> _Source data_:
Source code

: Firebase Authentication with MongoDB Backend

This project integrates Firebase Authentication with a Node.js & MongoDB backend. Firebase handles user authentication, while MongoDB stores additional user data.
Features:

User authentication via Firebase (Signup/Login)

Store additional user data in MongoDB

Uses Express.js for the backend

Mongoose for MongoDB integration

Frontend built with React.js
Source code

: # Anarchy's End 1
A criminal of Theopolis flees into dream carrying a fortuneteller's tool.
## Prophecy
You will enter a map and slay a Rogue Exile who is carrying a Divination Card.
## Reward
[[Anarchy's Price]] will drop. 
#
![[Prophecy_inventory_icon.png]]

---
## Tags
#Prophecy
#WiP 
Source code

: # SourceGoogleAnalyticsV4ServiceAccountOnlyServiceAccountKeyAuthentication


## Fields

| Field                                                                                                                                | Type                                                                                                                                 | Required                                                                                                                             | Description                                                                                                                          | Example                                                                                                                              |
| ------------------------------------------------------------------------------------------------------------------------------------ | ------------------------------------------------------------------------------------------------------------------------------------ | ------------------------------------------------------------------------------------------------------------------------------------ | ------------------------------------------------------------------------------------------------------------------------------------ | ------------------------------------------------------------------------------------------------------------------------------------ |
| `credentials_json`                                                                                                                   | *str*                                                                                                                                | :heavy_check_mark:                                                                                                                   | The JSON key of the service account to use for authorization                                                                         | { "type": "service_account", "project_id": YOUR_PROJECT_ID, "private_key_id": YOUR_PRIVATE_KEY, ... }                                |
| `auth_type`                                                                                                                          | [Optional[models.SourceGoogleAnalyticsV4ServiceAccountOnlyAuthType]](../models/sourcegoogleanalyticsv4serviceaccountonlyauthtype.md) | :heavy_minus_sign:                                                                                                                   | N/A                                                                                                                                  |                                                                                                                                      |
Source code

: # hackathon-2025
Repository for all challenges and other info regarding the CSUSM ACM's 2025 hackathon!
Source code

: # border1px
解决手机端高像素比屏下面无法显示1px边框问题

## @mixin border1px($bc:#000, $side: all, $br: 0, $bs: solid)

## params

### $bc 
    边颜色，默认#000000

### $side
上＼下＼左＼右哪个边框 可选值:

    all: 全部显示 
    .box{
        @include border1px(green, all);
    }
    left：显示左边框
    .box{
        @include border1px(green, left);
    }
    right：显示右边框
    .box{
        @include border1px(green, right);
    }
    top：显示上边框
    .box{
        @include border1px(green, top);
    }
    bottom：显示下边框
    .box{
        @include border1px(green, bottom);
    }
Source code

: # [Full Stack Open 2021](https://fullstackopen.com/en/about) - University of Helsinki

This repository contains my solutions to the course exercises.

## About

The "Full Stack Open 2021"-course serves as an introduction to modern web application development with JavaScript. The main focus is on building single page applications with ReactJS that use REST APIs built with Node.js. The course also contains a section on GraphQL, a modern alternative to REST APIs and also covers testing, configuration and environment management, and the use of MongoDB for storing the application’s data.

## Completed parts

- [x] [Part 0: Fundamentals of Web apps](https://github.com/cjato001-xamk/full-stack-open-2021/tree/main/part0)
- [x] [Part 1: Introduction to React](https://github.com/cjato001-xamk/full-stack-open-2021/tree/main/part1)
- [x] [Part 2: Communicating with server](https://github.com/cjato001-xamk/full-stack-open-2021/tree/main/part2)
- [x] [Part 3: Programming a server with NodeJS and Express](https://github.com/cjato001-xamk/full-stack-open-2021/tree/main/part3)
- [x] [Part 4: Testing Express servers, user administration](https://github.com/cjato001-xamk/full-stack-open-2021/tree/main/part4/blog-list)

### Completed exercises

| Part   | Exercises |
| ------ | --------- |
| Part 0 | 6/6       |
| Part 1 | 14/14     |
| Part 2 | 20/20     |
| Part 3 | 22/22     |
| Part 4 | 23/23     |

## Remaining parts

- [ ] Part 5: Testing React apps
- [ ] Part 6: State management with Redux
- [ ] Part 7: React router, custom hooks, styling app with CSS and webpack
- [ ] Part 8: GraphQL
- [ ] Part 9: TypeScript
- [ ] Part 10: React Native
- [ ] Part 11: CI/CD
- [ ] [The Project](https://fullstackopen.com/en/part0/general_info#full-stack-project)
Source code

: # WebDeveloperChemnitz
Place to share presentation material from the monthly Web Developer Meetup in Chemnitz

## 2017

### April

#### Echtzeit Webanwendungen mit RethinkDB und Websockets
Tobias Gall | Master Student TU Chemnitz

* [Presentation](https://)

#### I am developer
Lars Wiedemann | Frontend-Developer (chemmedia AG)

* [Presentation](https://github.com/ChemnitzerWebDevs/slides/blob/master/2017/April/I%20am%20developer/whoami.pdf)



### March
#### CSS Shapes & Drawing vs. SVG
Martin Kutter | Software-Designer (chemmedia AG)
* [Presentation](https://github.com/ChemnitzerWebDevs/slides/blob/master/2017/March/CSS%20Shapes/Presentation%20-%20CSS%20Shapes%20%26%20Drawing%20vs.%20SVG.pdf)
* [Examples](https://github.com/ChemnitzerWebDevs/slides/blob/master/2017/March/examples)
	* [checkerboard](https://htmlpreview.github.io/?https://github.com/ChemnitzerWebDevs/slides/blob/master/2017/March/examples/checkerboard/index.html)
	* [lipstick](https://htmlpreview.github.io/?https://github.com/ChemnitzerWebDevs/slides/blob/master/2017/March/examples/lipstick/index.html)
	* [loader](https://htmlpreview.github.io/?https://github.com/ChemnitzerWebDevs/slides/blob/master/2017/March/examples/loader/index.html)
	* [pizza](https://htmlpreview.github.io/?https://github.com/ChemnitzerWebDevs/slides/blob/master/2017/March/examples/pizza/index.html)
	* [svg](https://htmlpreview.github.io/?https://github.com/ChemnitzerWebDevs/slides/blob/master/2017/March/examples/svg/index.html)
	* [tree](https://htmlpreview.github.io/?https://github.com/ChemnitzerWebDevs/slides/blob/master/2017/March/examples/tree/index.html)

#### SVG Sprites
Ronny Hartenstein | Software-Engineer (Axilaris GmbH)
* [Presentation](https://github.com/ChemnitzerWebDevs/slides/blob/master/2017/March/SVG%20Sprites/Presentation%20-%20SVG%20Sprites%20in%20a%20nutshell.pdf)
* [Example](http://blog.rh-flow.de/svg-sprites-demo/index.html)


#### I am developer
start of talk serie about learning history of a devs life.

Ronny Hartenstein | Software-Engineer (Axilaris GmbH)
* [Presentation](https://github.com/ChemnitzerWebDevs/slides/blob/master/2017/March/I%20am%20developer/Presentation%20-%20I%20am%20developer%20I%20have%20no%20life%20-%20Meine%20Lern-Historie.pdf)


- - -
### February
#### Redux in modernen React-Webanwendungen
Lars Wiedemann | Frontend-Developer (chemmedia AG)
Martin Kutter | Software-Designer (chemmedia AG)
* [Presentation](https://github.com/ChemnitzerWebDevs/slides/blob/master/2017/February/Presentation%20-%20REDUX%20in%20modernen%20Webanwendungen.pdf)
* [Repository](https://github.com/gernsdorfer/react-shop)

> _Task directions_: The lines you need are those holding the word "April"; copy each of them from the material above.

> _Output for this task_:
### April
* [Presentation](https://github.com/ChemnitzerWebDevs/slides/blob/master/2017/April/I%20am%20developer/whoami.pdf)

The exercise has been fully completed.